The Vanuatu Cultural Centre is a statutory body under the laws of Vanuatu whose primary function is “to support, encourage and make provisions for the preservation, protection and development of various aspects of the cultural heritage of Vanuatu”. In practice, the principle role of the Vanuatu Cultural Centre since its establishment in the 1960s, has been to document and record the culture and cultural history of Vanuatu. This has been done by the Cultural Centre staff and a network of approximately 60 volunteer field workers throughout the islands of Vanuatu.
The main focus of our documentation efforts are details of remembered histories and traditions (the latter are also called legends), details of ritual practices, classification systems and languages., details of cultural landscapes and particularly sites of cultural significance, and records of contemporary events of historical and cultural significance. The latter (which is essentially history-in-making) is recorded on video; examples of (usually ritual) material are collected for musicological display, but amongst everything else is documented on audio tape. his is because indigenous cultures are oral and therefore all our cultural knowledge is retained and transmitted orally.
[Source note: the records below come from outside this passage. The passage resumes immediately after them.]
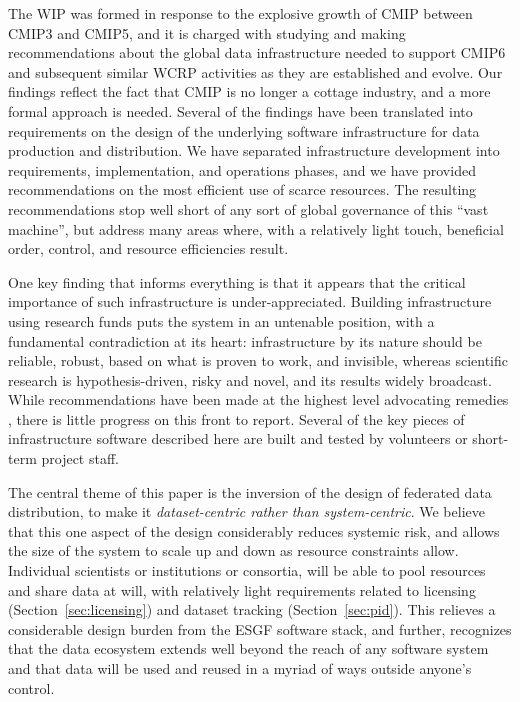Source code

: \documentclass[gmd,manuscript]{copernicus}
\begin{document}
\label{sec:summary}

The WIP was formed in response to the explosive growth of CMIP between
CMIP3 and CMIP5, and it is charged with studying and making recommendations
about the global data infrastructure needed to support CMIP6 and 
subsequent similar WCRP activities as they are established and evolve.
Our findings reflect the
fact that CMIP is no longer a cottage industry, and a more formal
approach is needed. Several of the findings have been translated into
requirements on the design of the underlying software infrastructure
for data production and distribution. We have separated infrastructure
development into requirements, implementation, and operations phases,
and we have provided recommendations on the most efficient use of scarce
resources. The resulting recommendations stop well short of any sort
of global governance of this ``vast machine'', but address many areas
where, with a relatively light touch, beneficial order, control,
and resource efficiencies result.

One key finding that informs everything is that it
appears that the critical importance of such infrastructure is
under-appreciated. Building infrastructure using research funds puts
the system in an untenable position, with a fundamental contradiction
at its heart: infrastructure by its nature should be reliable, robust,
based on what is proven to work, and invisible, whereas scientific
research is hypothesis-driven, risky and novel, and its results widely
broadcast. While recommendations have been made at the highest level
advocating remedies
\citep[e.g.,][]{ref:nasem2012}, there is little progress on this front
to report. Several of the key pieces of infrastructure software
described here are built and tested by volunteers or short-term
project staff.

The central theme of this paper is the inversion of the design of
federated data distribution, to make it \emph{dataset-centric rather
  than system-centric}. We believe that this one aspect of the design
considerably reduces systemic risk, and allows the size of the system
to scale up and down as resource constraints allow. Individual
scientists or institutions or consortia, will be able to pool
resources and share data at will, with relatively light requirements
related to licensing (Section~\ref{sec:licensing}) and dataset
tracking (Section~\ref{sec:pid}). This relieves a considerable design
burden from the ESGF software stack, and further, recognizes that the
data ecosystem extends well beyond the reach of any software system
and that data will be used and reused in a myriad of ways outside anyone's
control.
\end{document}
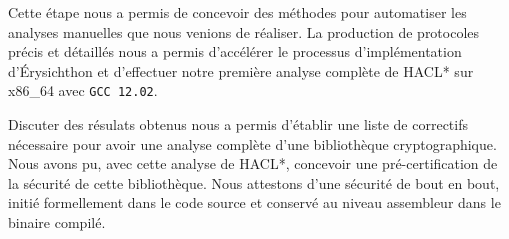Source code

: Cette étape nous a permis de concevoir des méthodes pour automatiser les analyses manuelles que nous venions de réaliser. La production de protocoles précis et détaillés nous a permis d'accélérer le processus d'implémentation d'Érysichthon et d'effectuer notre première analyse complète de HACL* sur x86\_64 avec \texttt{GCC 12.02}.\smallbreak

Discuter des résulats obtenus nous a permis d'établir une liste de correctifs nécessaire pour avoir une analyse complète d'une bibliothèque cryptographique. Nous avons pu, avec cette analyse de HACL*, concevoir une pré-certification de la sécurité de cette bibliothèque. Nous attestons d'une sécurité de bout en bout, initié formellement dans le code source et conservé au niveau assembleur dans le binaire compilé.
Apart from its oral nature, the other commonalities with all the material we document are the parts of it are owned in much the the same fashion as modern patents are held, and access to the material is restricted in often complex system to certain engendered individuals, family groups, or larger cultural groups. This documented knowledge is held by the Cultural Centre and has been used as source material for the revival of certain traditional cultural practices no longer being practiced.